→ Exercise details
Wherever the string "cada" appears in the entries below, return the line that holds it.

(Dataset entries)
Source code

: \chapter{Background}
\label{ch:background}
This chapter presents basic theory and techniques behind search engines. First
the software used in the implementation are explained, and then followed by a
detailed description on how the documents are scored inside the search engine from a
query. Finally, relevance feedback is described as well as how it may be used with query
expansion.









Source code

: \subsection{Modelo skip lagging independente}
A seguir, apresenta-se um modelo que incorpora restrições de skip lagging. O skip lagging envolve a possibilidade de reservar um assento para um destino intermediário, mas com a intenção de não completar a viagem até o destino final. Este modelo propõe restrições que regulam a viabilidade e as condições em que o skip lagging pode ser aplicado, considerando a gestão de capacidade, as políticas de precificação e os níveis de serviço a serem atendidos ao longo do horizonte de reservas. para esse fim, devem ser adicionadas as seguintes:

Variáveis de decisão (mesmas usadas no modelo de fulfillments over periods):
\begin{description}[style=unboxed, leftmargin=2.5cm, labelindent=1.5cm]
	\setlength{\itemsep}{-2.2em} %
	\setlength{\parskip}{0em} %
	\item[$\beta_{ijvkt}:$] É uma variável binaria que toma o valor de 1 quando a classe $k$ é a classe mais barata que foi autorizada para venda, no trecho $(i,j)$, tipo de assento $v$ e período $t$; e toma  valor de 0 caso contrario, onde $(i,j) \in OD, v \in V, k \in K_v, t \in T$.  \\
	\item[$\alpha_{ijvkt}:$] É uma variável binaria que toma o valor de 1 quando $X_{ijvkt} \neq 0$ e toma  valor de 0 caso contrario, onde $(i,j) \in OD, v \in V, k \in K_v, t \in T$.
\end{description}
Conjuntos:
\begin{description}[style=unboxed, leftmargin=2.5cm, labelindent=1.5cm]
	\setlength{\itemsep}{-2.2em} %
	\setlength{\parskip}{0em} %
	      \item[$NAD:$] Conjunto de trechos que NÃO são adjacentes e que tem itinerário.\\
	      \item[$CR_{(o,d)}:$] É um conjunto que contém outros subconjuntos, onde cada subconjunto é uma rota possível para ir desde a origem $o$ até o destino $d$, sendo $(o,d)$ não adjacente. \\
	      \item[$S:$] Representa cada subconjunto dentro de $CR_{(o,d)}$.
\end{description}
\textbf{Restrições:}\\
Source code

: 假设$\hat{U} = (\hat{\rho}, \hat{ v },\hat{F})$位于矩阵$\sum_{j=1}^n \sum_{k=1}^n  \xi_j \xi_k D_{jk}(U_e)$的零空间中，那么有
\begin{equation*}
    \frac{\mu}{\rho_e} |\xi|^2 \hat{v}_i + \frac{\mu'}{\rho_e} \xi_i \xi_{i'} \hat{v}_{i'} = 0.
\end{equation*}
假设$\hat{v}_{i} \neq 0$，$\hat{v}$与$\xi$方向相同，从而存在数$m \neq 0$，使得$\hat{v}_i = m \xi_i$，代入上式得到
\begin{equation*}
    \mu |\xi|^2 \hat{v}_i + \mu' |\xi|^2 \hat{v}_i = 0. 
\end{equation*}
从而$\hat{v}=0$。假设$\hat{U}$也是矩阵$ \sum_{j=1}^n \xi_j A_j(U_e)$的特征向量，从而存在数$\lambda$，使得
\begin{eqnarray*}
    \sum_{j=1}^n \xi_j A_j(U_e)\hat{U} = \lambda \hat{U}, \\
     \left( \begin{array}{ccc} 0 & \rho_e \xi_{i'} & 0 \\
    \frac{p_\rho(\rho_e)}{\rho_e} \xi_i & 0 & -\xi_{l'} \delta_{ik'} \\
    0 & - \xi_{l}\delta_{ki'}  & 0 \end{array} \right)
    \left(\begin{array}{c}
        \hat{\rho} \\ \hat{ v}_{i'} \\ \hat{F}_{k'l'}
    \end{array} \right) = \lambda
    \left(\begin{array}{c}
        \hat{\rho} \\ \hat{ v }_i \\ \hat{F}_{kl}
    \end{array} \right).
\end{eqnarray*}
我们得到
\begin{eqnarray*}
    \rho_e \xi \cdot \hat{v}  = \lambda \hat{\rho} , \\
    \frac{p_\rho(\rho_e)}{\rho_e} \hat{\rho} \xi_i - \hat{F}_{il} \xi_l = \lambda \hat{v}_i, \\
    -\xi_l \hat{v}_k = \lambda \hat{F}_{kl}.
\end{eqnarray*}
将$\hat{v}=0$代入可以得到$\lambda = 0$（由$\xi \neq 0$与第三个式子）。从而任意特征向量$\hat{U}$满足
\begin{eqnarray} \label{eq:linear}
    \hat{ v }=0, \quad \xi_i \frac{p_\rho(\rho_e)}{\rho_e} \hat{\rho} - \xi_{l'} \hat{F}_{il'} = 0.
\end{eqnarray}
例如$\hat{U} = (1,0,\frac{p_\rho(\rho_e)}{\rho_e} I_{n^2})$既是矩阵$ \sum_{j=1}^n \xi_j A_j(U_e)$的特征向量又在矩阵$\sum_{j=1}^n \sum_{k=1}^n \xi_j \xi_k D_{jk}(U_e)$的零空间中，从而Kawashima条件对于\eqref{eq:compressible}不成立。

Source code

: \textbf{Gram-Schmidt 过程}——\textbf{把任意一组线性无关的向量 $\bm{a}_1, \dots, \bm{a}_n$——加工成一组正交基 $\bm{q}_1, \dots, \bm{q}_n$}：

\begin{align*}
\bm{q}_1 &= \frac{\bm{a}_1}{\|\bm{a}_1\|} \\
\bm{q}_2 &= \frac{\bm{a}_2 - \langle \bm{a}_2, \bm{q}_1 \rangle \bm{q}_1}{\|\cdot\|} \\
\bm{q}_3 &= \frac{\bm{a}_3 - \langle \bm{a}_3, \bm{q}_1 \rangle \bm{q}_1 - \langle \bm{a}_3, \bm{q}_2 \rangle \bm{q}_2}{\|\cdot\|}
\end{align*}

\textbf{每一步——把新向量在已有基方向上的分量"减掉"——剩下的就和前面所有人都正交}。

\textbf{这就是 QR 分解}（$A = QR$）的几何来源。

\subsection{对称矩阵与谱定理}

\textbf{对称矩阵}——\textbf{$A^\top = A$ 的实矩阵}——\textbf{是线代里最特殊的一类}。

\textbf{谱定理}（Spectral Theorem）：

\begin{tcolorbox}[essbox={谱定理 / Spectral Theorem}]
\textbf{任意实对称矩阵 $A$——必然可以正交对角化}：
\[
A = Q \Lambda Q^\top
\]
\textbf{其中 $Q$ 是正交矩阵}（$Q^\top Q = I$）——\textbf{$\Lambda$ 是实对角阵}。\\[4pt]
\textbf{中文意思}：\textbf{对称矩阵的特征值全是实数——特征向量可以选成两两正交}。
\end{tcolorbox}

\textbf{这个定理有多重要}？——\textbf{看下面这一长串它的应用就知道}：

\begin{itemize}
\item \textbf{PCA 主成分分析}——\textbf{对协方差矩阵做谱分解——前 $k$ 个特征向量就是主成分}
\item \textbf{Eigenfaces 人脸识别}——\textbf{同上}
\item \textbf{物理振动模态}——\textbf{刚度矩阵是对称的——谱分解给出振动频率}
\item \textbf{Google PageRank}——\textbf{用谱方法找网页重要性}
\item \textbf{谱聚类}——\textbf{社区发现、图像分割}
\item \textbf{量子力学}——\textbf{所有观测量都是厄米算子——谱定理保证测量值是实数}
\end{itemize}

→ Solution below
	      \item[$CR_{(o,d)}:$] É um conjunto que contém outros subconjuntos, onde cada subconjunto é uma rota possível para ir desde a origem $o$ até o destino $d$, sendo $(o,d)$ não adjacente. \\
	      \item[$S:$] Representa cada subconjunto dentro de $CR_{(o,d)}$.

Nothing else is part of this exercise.